- Instructions for the task -
Search the records for the string "data" and copy every line where it turns up.

- Supplied entries -
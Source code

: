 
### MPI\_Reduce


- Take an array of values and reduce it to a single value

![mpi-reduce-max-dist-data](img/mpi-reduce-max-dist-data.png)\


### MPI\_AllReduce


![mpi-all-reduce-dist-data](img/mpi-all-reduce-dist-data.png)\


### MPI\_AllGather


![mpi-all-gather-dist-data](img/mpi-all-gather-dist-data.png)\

- Solution to the problem -
![mpi-reduce-max-dist-data](img/mpi-reduce-max-dist-data.png)\
![mpi-all-reduce-dist-data](img/mpi-all-reduce-dist-data.png)\
![mpi-all-gather-dist-data](img/mpi-all-gather-dist-data.png)\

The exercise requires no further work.